▸ **EXERCISE BRIEF**:
Within the records that follow, find every line containing the string "next". Copy those lines.

[Saved entries]
*** Begin section ***
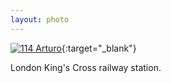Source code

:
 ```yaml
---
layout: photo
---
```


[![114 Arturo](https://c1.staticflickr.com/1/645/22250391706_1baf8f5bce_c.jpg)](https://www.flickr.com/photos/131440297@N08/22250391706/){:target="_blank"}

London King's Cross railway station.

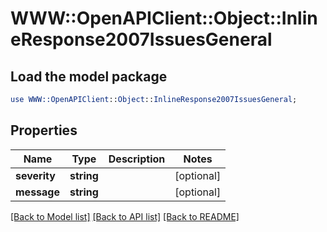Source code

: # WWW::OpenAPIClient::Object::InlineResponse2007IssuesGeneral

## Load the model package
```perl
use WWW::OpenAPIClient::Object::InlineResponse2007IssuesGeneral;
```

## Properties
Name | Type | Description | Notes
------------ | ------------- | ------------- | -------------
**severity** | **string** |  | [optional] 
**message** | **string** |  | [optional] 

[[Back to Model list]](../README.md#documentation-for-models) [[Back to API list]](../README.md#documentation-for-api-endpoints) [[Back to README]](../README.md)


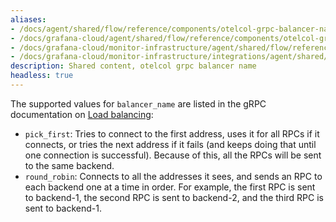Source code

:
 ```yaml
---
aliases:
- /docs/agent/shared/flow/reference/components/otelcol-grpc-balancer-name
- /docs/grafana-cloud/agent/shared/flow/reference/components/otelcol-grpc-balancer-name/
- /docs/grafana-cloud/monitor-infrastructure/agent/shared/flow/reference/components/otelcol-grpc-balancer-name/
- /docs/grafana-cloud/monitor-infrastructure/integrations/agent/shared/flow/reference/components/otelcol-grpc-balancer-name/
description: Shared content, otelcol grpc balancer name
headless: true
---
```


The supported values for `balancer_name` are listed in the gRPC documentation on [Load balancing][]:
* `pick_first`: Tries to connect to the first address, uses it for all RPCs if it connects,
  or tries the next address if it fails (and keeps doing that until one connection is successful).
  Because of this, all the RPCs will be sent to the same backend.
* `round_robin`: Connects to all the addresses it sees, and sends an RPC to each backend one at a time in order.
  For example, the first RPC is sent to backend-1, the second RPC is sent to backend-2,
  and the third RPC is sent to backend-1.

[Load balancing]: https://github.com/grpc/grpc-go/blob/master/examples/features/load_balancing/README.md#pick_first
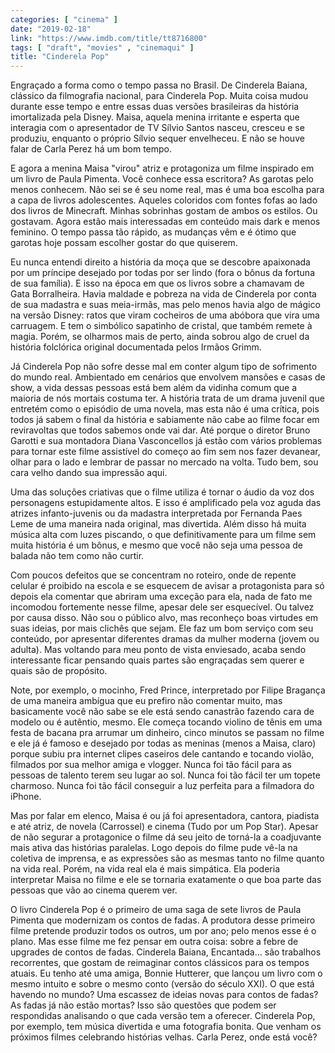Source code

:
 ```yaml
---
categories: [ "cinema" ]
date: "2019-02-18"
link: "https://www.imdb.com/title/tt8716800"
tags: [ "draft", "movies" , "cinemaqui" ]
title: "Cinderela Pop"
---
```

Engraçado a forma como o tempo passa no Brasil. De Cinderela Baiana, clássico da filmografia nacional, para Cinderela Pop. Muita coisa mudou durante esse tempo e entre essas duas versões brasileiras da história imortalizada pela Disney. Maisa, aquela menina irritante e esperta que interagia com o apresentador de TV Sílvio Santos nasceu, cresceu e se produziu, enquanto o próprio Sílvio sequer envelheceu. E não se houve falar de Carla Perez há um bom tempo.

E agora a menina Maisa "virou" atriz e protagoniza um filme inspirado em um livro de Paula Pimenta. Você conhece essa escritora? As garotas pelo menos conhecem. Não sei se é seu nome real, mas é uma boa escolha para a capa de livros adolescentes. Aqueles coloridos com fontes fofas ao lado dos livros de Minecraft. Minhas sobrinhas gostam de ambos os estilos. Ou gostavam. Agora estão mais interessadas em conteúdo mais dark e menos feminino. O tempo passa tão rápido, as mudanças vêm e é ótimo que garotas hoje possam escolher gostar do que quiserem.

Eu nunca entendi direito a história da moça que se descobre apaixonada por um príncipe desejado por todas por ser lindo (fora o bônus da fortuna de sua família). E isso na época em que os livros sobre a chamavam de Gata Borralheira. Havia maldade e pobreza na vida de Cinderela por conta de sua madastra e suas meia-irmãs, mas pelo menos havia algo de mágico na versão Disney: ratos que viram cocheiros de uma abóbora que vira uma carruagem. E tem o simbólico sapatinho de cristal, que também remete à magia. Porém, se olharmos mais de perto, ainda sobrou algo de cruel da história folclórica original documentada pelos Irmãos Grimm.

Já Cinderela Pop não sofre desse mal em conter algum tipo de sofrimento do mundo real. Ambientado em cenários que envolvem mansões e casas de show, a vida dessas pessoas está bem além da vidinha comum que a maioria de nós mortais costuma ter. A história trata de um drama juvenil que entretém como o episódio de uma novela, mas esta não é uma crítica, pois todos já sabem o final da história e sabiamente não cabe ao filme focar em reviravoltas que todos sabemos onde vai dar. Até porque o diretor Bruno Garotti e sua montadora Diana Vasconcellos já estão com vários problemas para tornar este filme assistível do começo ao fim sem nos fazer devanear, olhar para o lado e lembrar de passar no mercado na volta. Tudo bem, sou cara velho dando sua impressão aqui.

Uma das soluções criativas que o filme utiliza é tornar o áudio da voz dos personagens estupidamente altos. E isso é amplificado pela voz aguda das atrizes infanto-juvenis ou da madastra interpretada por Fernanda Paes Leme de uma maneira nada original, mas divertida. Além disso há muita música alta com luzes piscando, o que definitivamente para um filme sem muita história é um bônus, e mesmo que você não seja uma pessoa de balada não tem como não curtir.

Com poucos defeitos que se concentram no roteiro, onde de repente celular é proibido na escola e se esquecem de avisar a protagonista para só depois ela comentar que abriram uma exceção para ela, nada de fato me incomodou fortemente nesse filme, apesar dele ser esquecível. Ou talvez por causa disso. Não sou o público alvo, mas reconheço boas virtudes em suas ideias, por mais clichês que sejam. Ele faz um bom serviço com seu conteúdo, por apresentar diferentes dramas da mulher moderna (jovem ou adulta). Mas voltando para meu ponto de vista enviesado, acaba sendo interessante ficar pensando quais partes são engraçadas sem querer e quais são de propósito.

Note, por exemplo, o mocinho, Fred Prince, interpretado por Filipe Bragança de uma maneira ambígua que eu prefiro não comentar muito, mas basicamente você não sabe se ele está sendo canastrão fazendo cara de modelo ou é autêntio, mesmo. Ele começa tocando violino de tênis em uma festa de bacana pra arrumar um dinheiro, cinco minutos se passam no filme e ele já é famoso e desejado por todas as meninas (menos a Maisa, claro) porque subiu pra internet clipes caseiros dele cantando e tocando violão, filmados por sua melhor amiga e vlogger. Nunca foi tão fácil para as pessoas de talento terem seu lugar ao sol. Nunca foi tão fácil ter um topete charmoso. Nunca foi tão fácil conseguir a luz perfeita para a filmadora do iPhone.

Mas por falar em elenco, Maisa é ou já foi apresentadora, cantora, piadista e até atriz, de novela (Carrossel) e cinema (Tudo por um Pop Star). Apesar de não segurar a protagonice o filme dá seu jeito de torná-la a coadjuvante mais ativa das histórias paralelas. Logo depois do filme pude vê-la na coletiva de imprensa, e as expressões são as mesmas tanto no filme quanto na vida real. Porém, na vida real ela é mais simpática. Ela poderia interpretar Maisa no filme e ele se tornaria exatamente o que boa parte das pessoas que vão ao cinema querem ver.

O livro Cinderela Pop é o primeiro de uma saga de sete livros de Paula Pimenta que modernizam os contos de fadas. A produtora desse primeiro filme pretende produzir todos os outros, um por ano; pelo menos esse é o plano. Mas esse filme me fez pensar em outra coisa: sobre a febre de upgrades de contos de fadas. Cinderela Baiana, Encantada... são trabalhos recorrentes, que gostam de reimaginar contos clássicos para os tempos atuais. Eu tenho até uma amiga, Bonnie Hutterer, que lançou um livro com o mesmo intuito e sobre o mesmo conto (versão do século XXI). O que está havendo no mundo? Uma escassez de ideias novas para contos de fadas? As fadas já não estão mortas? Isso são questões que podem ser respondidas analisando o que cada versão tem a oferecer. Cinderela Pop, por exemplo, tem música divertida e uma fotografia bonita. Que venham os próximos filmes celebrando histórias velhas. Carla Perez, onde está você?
*** End section ***
*** Begin section ***
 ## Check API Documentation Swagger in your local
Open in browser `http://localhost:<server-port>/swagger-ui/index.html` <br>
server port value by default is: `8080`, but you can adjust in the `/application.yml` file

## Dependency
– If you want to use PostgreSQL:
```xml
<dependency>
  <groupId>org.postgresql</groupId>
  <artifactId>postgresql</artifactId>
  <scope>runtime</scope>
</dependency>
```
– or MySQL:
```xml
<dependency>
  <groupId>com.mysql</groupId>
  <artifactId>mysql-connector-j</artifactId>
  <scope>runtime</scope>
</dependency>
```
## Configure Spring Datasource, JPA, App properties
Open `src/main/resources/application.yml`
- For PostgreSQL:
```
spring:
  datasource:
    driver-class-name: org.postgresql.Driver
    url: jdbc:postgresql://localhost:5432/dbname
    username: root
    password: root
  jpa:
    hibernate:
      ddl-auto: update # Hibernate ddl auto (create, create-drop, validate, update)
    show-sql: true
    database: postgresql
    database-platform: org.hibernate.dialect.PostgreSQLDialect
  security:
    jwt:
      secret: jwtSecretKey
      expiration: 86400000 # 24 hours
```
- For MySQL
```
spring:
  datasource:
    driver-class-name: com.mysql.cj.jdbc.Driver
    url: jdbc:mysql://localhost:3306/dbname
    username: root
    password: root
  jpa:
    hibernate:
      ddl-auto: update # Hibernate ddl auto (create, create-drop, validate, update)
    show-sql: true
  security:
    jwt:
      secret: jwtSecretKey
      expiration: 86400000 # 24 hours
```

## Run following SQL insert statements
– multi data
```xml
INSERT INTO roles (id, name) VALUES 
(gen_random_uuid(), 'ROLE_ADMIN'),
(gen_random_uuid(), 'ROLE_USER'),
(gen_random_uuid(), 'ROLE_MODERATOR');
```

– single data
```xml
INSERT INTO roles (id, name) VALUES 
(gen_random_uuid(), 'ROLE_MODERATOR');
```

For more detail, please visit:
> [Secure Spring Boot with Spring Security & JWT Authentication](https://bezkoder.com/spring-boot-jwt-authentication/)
*** End section ***
*** Begin section ***
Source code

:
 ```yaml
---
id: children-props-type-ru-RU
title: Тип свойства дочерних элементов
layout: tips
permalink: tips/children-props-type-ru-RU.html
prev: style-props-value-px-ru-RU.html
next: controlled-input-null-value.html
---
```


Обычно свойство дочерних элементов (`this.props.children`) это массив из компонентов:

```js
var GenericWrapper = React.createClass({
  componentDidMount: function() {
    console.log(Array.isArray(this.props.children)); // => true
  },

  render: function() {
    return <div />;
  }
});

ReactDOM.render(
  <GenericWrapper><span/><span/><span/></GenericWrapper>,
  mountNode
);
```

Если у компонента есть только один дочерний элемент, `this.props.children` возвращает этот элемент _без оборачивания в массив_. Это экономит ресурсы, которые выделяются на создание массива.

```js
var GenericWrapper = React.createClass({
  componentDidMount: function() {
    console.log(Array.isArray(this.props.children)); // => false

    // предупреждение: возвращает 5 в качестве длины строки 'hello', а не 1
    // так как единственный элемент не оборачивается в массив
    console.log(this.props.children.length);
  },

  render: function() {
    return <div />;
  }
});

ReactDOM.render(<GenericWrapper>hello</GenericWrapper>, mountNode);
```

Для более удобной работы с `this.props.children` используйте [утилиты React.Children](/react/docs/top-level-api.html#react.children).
*** End section ***
▸ **RESPONSE BOX**:
  or tries the next address if it fails (and keeps doing that until one connection is successful).
next: controlled-input-null-value.html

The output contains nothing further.